Sunday, February 1, 2009

(1) SENSE OF DIRECTION:

The advertising executive "straightened himself out" and regained his confidence within a short time, once he saw clearly that for several years he had been motivated by strong personal goals which he wanted to attain, in­cluding securing his present position. These goals, which were important to him, kept him on the track. However, once he got the promotion, he ceased to think in terms of what he wanted, but in terms of what others expected of him, or whether he was living up to other people's goals and standards. He was like the skipper of a ship who had relinquished his hold upon the wheel, and hoped that he would drift in the right direction. He was like a mountain climber, who as long as he looked upward to the peak he wished to scale, felt and acted courageously and boldly. But when he got to the top, he felt there was nowhere else to go, and began to look down, and became afraid. He was now on the defensive, defending his present position, rather than acting like a goal-striver and going on the offensive to attain his goal. He regained control when he set himself new goals and began to think in terms of, "What do I want out of this job? What do I want to achieve? Where do I want to go?"
"Functionally, a man is somewhat like a bicycle," I told him. "A bicycle maintains its poise and equilibrium only so long as it is going forward towards something. You have a good bicycle.
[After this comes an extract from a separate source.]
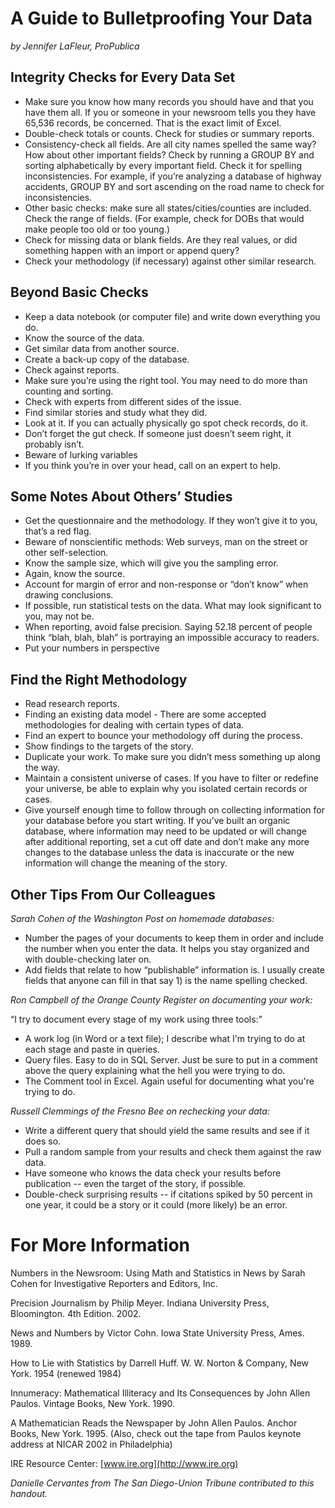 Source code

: # A Guide to Bulletproofing Your Data

_by Jennifer LaFleur, ProPublica_

## Integrity Checks for Every Data Set- Make sure you know how many records you should have and that you have them all. If you or someone in your newsroom tells you they have 65,536 records, be concerned. That is the exact limit of Excel.- Double-check totals or counts. Check for studies or summary reports.- Consistency-check all fields.  Are all city names spelled the same way? How about other important fields? Check by running a GROUP BY and sorting alphabetically by every important field. Check it for spelling inconsistencies. For example, if you’re analyzing a database of highway accidents, GROUP BY and sort ascending on the road name to check for inconsistencies.- Other basic checks: make sure all states/cities/counties are included. Check the range of fields. (For example, check for DOBs that would make people too old or too young.) - Check for missing data or blank fields. Are they real values, or did something happen with an import or append query?- Check your methodology (if necessary) against other similar research.## Beyond Basic Checks- Keep a data notebook (or  computer file) and write down everything you do. - Know the source of the data.- Get similar data from another source.- Create a back-up copy of the database. - Check against reports.- Make sure you’re using the right tool. You may need to do more than counting and sorting.- Check with experts from different sides of the issue.- Find similar stories and study what they did.- Look at it. If you can actually physically go spot check records, do it.- Don’t forget the gut check. If someone just doesn’t seem right, it probably isn’t.- Beware of lurking variables- If you think you’re in over your head, call on an expert to help.## Some Notes About Others’ Studies- Get the questionnaire and the methodology. If they won’t give it to you, that’s a red flag.- Beware of nonscientific methods: Web surveys, man on the street or other self-selection.- Know the sample size, which will give you the sampling error.- Again, know the source.- Account for margin of error  and non-response or “don’t know” when drawing conclusions.- If possible, run statistical tests on the data. What may look significant to you, may not be.- When reporting, avoid false precision. Saying 52.18 percent of people think “blah, blah, blah” is portraying an impossible accuracy to readers.- Put your numbers in perspective## Find the Right Methodology- Read research reports.- Finding an existing data model - There are some accepted methodologies for dealing with certain types of data.- Find an expert to bounce your methodology off during the process.- Show findings to the targets of the story.- Duplicate your work. To make sure you didn’t mess something up along the way.- Maintain a consistent universe of cases. If you have to filter or redefine your universe, be able to explain why you isolated certain records or cases.- Give yourself enough time to follow through on collecting information for your database before you start writing. If you’ve built an organic database, where information may need to be updated or will change after additional reporting, set a cut off date and don’t make any more changes to the database unless the data is inaccurate or the new information will change the meaning of the story.  ## Other Tips From Our Colleagues_Sarah Cohen of the Washington Post on homemade databases:_- Number the pages of your documents to keep them in order and include the number when you enter the data. It helps you stay organized and with double-checking later on.- Add fields that relate to how “publishable” information is. I usually create fields that anyone can fill in that say 1) is the name spelling checked._Ron Campbell of the Orange County Register on documenting your work:_“I try to document every stage of my work using three tools:”- A work log (in Word or a text file); I describe what I'm trying to do at each stage and paste in queries.- Query files. Easy to do in SQL Server. Just be sure to put in a comment above the query explaining what the hell you were trying to do.- The Comment tool in Excel. Again useful for documenting what you're trying to do._Russell Clemmings of the Fresno Bee on rechecking your data:_- Write a different query that should yield the same results and see if it does so.- Pull a random sample from your results and check them against the raw data.- Have someone who knows the data check your results before publication -- even the target of the story, if possible.- Double-check surprising results -- if citations spiked by 50 percent in one year, it could be a story or it could (more likely) be an error. # For More InformationNumbers in the Newsroom: Using Math and Statistics in News by Sarah Cohen for  Investigative Reporters and Editors, Inc.Precision Journalism by Philip Meyer. Indiana University Press, Bloomington. 4th Edition. 2002.News and Numbers by Victor Cohn.  Iowa State University Press, Ames. 1989.How to Lie with Statistics by Darrell Huff.  W. W. Norton & Company, New York. 1954 (renewed 1984)Innumeracy:  Mathematical Illiteracy and Its Consequences by John Allen Paulos. Vintage Books, New York. 1990.A Mathematician Reads the Newspaper by John Allen Paulos. Anchor Books, New York. 1995. (Also, check out the tape from Paulos keynote address at NICAR 2002 in Philadelphia)IRE Resource Center: [www.ire.org](http://www.ire.org)_Danielle Cervantes from The San Diego-Union Tribune contributed to this handout._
Your trouble is you are trying to maintain your balance sitting still, with no place to go. It's no wonder you feel shaky."
We are engineered as goal-seeking mechanisms. We are built that way. When we have no personal goal which we are interested in and which "means something" to us, we are apt to "go around in circles," feel "lost" and find life itself "aimless," and "purposeless." We are built to con­quer environment, solve problems, achieve goals, and we find no real satisfaction or happiness in life without obstacles to conquer and goals to achieve. People who say that life is not worthwhile are really saying that they themselves have no personal goals which are worthwhile.
Prescription: Get yourself a goal worth working for. Better still, get yourself a project. Decide what you want out of a situation. Always have something ahead of you to "look forward to"—to work for and hope for. Look forward, not backward. Develop what one of the auto­mobile manufacturers calls "the forward look." Develop a "nostalgia for the future" instead of for the past. The "forward look" and a "nostalgia for the future" can keep you youthful. Even your body doesn't function well when you stop being a goal-striver and "have nothing to look forward to." This is the reason that very often when a man retires, he dies shortly thereafter. When you're not goal-striving, not looking forward, you're not really "liv­ing." In addition to your purely personal goals, have at least one impersonal goal—or "cause"--which you can identify yourself with. Get interested in some project to help your fellow man—not out of a sense of duty, but because you want to.